**Work order**
When you retype the records that follow, keep each word as it is and drop any pictures.

**Stored data**
────────────────────────────────────────
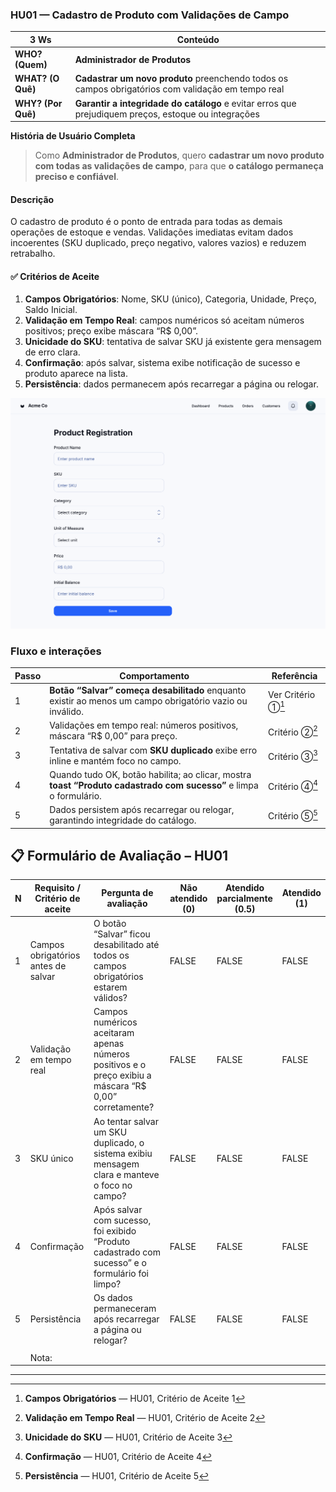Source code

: ### HU01 — Cadastro de Produto com Validações de Campo

| **3 Ws** | **Conteúdo** |
|----------|--------------|
| **WHO? (Quem)** | **Administrador de Produtos** |
| **WHAT? (O Quê)** | **Cadastrar um novo produto** preenchendo todos os campos obrigatórios com validação em tempo real |
| **WHY? (Por Quê)** | **Garantir a integridade do catálogo** e evitar erros que prejudiquem preços, estoque ou integrações |

**História de Usuário Completa**  
> Como **Administrador de Produtos**, quero **cadastrar um novo produto com todas as validações de campo**, para que **o catálogo permaneça preciso e confiável**.

#### Descrição
O cadastro de produto é o ponto de entrada para todas as demais operações de estoque e vendas. Validações imediatas evitam dados incoerentes (SKU duplicado, preço negativo, valores vazios) e reduzem retrabalho.

#### ✅ Critérios de Aceite
1. **Campos Obrigatórios**: Nome, SKU (único), Categoria, Unidade, Preço, Saldo Inicial.  
2. **Validação em Tempo Real**: campos numéricos só aceitam números positivos; preço exibe máscara “R$ 0,00”.  
3. **Unicidade do SKU**: tentativa de salvar SKU já existente gera mensagem de erro clara.  
4. **Confirmação**: após salvar, sistema exibe notificação de sucesso e produto aparece na lista.  
5. **Persistência**: dados permanecem após recarregar a página ou relogar.



![Mockup HU01](./HU1.png)


### Fluxo e interações

| Passo | Comportamento | Referência |
|-------|---------------|------------|
| 1 | **Botão “Salvar” começa desabilitado** enquanto existir ao menos um campo obrigatório vazio ou inválido. | Ver Critério ①[^1] |
| 2 | Validações em tempo real: números positivos, máscara “R$ 0,00” para preço. | Critério ②[^2] |
| 3 | Tentativa de salvar com **SKU duplicado** exibe erro inline e mantém foco no campo. | Critério ③[^3] |
| 4 | Quando tudo OK, botão habilita; ao clicar, mostra **toast “Produto cadastrado com sucesso”** e limpa o formulário. | Critério ④[^4] |
| 5 | Dados persistem após recarregar ou relogar, garantindo integridade do catálogo. | Critério ⑤[^5] |

[^1]: **Campos Obrigatórios** — HU01, Critério de Aceite 1  
[^2]: **Validação em Tempo Real** — HU01, Critério de Aceite 2  
[^3]: **Unicidade do SKU** — HU01, Critério de Aceite 3  
[^4]: **Confirmação** — HU01, Critério de Aceite 4  
[^5]: **Persistência** — HU01, Critério de Aceite 5

## 📋 Formulário de Avaliação – HU01

| N | Requisito / Critério de aceite | Pergunta de avaliação | Não atendido (0) | Atendido parcialmente (0.5) | Atendido (1) |
| --- | --- | --- | --- | --- | --- |
| 1 | Campos obrigatórios antes de salvar | O botão “Salvar” ficou desabilitado até todos os campos obrigatórios estarem válidos? | FALSE | FALSE | FALSE |
| 2 | Validação em tempo real | Campos numéricos aceitaram apenas números positivos e o preço exibiu a máscara “R$ 0,00” corretamente? | FALSE | FALSE | FALSE |
| 3 | SKU único | Ao tentar salvar um SKU duplicado, o sistema exibiu mensagem clara e manteve o foco no campo? | FALSE | FALSE | FALSE |
| 4 | Confirmação | Após salvar com sucesso, foi exibido “Produto cadastrado com sucesso” e o formulário foi limpo? | FALSE | FALSE | FALSE |
| 5 | Persistência | Os dados permaneceram após recarregar a página ou relogar? | FALSE | FALSE | FALSE |
|  |  |  |  |  |  |
|  | Nota: |  |  |  |  |



---
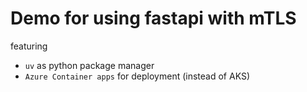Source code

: # Demo for using fastapi with mTLS

featuring

- `uv` as python package manager
- `Azure Container apps` for deployment (instead of AKS)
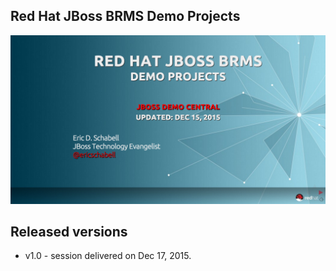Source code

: Red Hat JBoss BRMS Demo Projects
--------------------------------
![Cover Slide](https://raw.githubusercontent.com/eschabell/presentation-brms-demos/master/cover.png)


Released versions
-----------------

- v1.0 - session delivered on Dec 17, 2015.
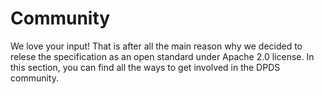 # Community

We love your input! That is after all the  main reason why we decided to relese the specification as an open standard under Apache 2.0 license. In this section, you can find all the ways to get involved in the DPDS community.


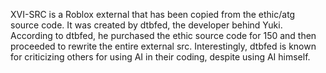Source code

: XVI-SRC is a Roblox external
 that has been copied from the ethic/atg source code.
 It was created by dtbfed, the developer behind Yuki. According to dtbfed, he purchased the ethic source code for 150 and then proceeded to rewrite the entire external src.
Interestingly, dtbfed is known for criticizing others for using AI in their coding, despite using AI himself.
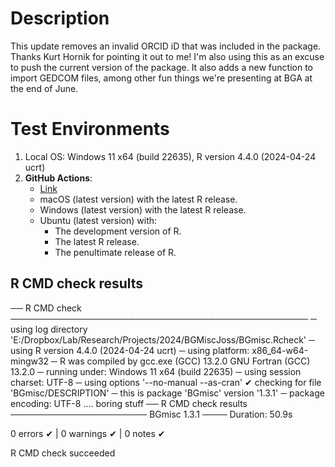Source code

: 
# Description

This update removes an invalid ORCID iD that was included in the package.
Thanks Kurt Hornik for pointing it out to me! I'm also using this as an excuse to push the current version of the package. It also adds a new function to import GEDCOM files, among other fun things we're presenting at BGA at the end of June.

# Test Environments

1. Local OS: Windows 11 x64 (build 22635), R version 4.4.0 (2024-04-24 ucrt)
2. **GitHub Actions**:  
    - [Link](https://github.com/R-Computing-Lab/BGmisc/actions/runs/9537687414)
    - macOS (latest version) with the latest R release.
    - Windows (latest version) with the latest R release.
    - Ubuntu (latest version) with:
        - The development version of R.
        - The latest R release.
        - The penultimate release of R.
        
## R CMD check results

── R CMD check ────────────────────────────────────────────────
─  using log directory 'E:/Dropbox/Lab/Research/Projects/2024/BGMiscJoss/BGmisc.Rcheck'
─  using R version 4.4.0 (2024-04-24 ucrt)
─  using platform: x86_64-w64-mingw32
─  R was compiled by
       gcc.exe (GCC) 13.2.0
       GNU Fortran (GCC) 13.2.0
─  running under: Windows 11 x64 (build 22635)
─  using session charset: UTF-8
─  using options '--no-manual --as-cran'
✔  checking for file 'BGmisc/DESCRIPTION'
─  this is package 'BGmisc' version '1.3.1'
─  package encoding: UTF-8
.... boring stuff
── R CMD check results ────────────────────── BGmisc 1.3.1 ────
Duration: 50.9s

0 errors ✔ | 0 warnings ✔ | 0 notes ✔

R CMD check succeeded
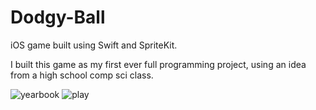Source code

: # Dodgy-Ball
iOS game built using Swift and SpriteKit.

I built this game as my first ever full programming project, using an idea from a high school comp sci class. 


![yearbook](https://user-images.githubusercontent.com/13446321/152845276-b46172fb-a601-40a7-b39e-35c473b0e1ef.JPG)
![play](https://user-images.githubusercontent.com/13446321/152845282-8a8ae173-c3f1-4324-980e-ee1d789d9835.jpeg)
────────────────────────────────────────
**Solution**
Source code

: ### HU01 — Cadastro de Produto com Validações de Campo

| **3 Ws** | **Conteúdo** |
|----------|--------------|
| **WHO? (Quem)** | **Administrador de Produtos** |
| **WHAT? (O Quê)** | **Cadastrar um novo produto** preenchendo todos os campos obrigatórios com validação em tempo real |
| **WHY? (Por Quê)** | **Garantir a integridade do catálogo** e evitar erros que prejudiquem preços, estoque ou integrações |

**História de Usuário Completa**  
> Como **Administrador de Produtos**, quero **cadastrar um novo produto com todas as validações de campo**, para que **o catálogo permaneça preciso e confiável**.

#### Descrição
O cadastro de produto é o ponto de entrada para todas as demais operações de estoque e vendas. Validações imediatas evitam dados incoerentes (SKU duplicado, preço negativo, valores vazios) e reduzem retrabalho.

#### ✅ Critérios de Aceite
1. **Campos Obrigatórios**: Nome, SKU (único), Categoria, Unidade, Preço, Saldo Inicial.  
2. **Validação em Tempo Real**: campos numéricos só aceitam números positivos; preço exibe máscara “R$ 0,00”.  
3. **Unicidade do SKU**: tentativa de salvar SKU já existente gera mensagem de erro clara.  
4. **Confirmação**: após salvar, sistema exibe notificação de sucesso e produto aparece na lista.  
5. **Persistência**: dados permanecem após recarregar a página ou relogar.



![Mockup HU01](./HU1.png)


### Fluxo e interações

| Passo | Comportamento | Referência |
|-------|---------------|------------|
| 1 | **Botão “Salvar” começa desabilitado** enquanto existir ao menos um campo obrigatório vazio ou inválido. | Ver Critério ①[^1] |
| 2 | Validações em tempo real: números positivos, máscara “R$ 0,00” para preço. | Critério ②[^2] |
| 3 | Tentativa de salvar com **SKU duplicado** exibe erro inline e mantém foco no campo. | Critério ③[^3] |
| 4 | Quando tudo OK, botão habilita; ao clicar, mostra **toast “Produto cadastrado com sucesso”** e limpa o formulário. | Critério ④[^4] |
| 5 | Dados persistem após recarregar ou relogar, garantindo integridade do catálogo. | Critério ⑤[^5] |

[^1]: **Campos Obrigatórios** — HU01, Critério de Aceite 1  
[^2]: **Validação em Tempo Real** — HU01, Critério de Aceite 2  
[^3]: **Unicidade do SKU** — HU01, Critério de Aceite 3  
[^4]: **Confirmação** — HU01, Critério de Aceite 4  
[^5]: **Persistência** — HU01, Critério de Aceite 5

## 📋 Formulário de Avaliação – HU01

| N | Requisito / Critério de aceite | Pergunta de avaliação | Não atendido (0) | Atendido parcialmente (0.5) | Atendido (1) |
| --- | --- | --- | --- | --- | --- |
| 1 | Campos obrigatórios antes de salvar | O botão “Salvar” ficou desabilitado até todos os campos obrigatórios estarem válidos? | FALSE | FALSE | FALSE |
| 2 | Validação em tempo real | Campos numéricos aceitaram apenas números positivos e o preço exibiu a máscara “R$ 0,00” corretamente? | FALSE | FALSE | FALSE |
| 3 | SKU único | Ao tentar salvar um SKU duplicado, o sistema exibiu mensagem clara e manteve o foco no campo? | FALSE | FALSE | FALSE |
| 4 | Confirmação | Após salvar com sucesso, foi exibido “Produto cadastrado com sucesso” e o formulário foi limpo? | FALSE | FALSE | FALSE |
| 5 | Persistência | Os dados permaneceram após recarregar a página ou relogar? | FALSE | FALSE | FALSE |
|  |  |  |  |  |  |
|  | Nota: |  |  |  |  |



---
Source code

: # Demo for using fastapi with mTLS

featuring

- `uv` as python package manager
- `Azure Container apps` for deployment (instead of AKS)
Source code

: Red Hat JBoss BRMS Demo Projects
--------------------------------
![Cover Slide](https://raw.githubusercontent.com/eschabell/presentation-brms-demos/master/cover.png)


Released versions
-----------------

- v1.0 - session delivered on Dec 17, 2015.
 # Community

We love your input! That is after all the  main reason why we decided to relese the specification as an open standard under Apache 2.0 license. In this section, you can find all the ways to get involved in the DPDS community.


Source code

: XVI-SRC is a Roblox external
 that has been copied from the ethic/atg source code.
 It was created by dtbfed, the developer behind Yuki. According to dtbfed, he purchased the ethic source code for 150 and then proceeded to rewrite the entire external src.
Interestingly, dtbfed is known for criticizing others for using AI in their coding, despite using AI himself.
Source code

: 
# Description

This update removes an invalid ORCID iD that was included in the package.
Thanks Kurt Hornik for pointing it out to me! I'm also using this as an excuse to push the current version of the package. It also adds a new function to import GEDCOM files, among other fun things we're presenting at BGA at the end of June.

# Test Environments

1. Local OS: Windows 11 x64 (build 22635), R version 4.4.0 (2024-04-24 ucrt)
2. **GitHub Actions**:  
    - [Link](https://github.com/R-Computing-Lab/BGmisc/actions/runs/9537687414)
    - macOS (latest version) with the latest R release.
    - Windows (latest version) with the latest R release.
    - Ubuntu (latest version) with:
        - The development version of R.
        - The latest R release.
        - The penultimate release of R.
        
## R CMD check results

── R CMD check ────────────────────────────────────────────────
─  using log directory 'E:/Dropbox/Lab/Research/Projects/2024/BGMiscJoss/BGmisc.Rcheck'
─  using R version 4.4.0 (2024-04-24 ucrt)
─  using platform: x86_64-w64-mingw32
─  R was compiled by
       gcc.exe (GCC) 13.2.0
       GNU Fortran (GCC) 13.2.0
─  running under: Windows 11 x64 (build 22635)
─  using session charset: UTF-8
─  using options '--no-manual --as-cran'
✔  checking for file 'BGmisc/DESCRIPTION'
─  this is package 'BGmisc' version '1.3.1'
─  package encoding: UTF-8
.... boring stuff
── R CMD check results ────────────────────── BGmisc 1.3.1 ────
Duration: 50.9s

0 errors ✔ | 0 warnings ✔ | 0 notes ✔

R CMD check succeeded
Source code

: # Dodgy-Ball
iOS game built using Swift and SpriteKit.

I built this game as my first ever full programming project, using an idea from a high school comp sci class. 


![yearbook](https://user-images.githubusercontent.com/13446321/152845276-b46172fb-a601-40a7-b39e-35c473b0e1ef.JPG)
![play](https://user-images.githubusercontent.com/13446321/152845282-8a8ae173-c3f1-4324-980e-ee1d789d9835.jpeg)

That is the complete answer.